RECORDS PROVIDED
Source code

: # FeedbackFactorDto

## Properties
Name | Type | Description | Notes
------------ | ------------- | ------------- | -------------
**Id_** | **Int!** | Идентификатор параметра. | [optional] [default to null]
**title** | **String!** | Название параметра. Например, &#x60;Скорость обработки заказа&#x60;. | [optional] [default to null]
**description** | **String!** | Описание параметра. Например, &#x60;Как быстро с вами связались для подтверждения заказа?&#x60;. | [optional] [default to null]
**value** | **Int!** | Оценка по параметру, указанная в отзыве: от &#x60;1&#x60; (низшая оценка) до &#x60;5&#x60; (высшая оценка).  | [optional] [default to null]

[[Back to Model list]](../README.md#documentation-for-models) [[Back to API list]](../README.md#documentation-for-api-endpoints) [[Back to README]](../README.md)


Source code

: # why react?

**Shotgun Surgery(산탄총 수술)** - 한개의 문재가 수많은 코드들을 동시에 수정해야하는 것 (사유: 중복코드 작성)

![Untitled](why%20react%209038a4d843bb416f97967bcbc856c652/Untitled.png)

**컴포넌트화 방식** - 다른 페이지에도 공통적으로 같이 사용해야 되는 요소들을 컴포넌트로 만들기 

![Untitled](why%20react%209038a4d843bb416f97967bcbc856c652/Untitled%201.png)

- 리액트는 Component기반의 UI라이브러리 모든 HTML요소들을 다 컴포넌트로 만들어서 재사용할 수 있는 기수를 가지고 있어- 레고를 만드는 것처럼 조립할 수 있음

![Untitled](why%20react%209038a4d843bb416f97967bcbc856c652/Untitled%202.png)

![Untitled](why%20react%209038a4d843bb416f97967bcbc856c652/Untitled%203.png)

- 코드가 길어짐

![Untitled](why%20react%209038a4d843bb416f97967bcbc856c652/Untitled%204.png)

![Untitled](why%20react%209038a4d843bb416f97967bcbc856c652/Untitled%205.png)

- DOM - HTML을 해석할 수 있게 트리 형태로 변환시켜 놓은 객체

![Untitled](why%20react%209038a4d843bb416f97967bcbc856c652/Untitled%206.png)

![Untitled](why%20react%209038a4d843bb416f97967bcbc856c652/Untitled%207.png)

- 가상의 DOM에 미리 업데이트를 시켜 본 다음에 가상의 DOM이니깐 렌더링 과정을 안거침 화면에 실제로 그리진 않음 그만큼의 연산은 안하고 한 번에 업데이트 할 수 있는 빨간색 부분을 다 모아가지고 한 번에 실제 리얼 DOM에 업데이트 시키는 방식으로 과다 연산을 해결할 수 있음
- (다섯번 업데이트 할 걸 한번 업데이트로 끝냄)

WHAT YOU ARE ASKED TO DO
Return a copy of each line in the records above that has "null" in it.

WRITTEN REPLY
**Id_** | **Int!** | Идентификатор параметра. | [optional] [default to null]
**title** | **String!** | Название параметра. Например, &#x60;Скорость обработки заказа&#x60;. | [optional] [default to null]
**description** | **String!** | Описание параметра. Например, &#x60;Как быстро с вами связались для подтверждения заказа?&#x60;. | [optional] [default to null]
**value** | **Int!** | Оценка по параметру, указанная в отзыве: от &#x60;1&#x60; (низшая оценка) до &#x60;5&#x60; (высшая оценка).  | [optional] [default to null]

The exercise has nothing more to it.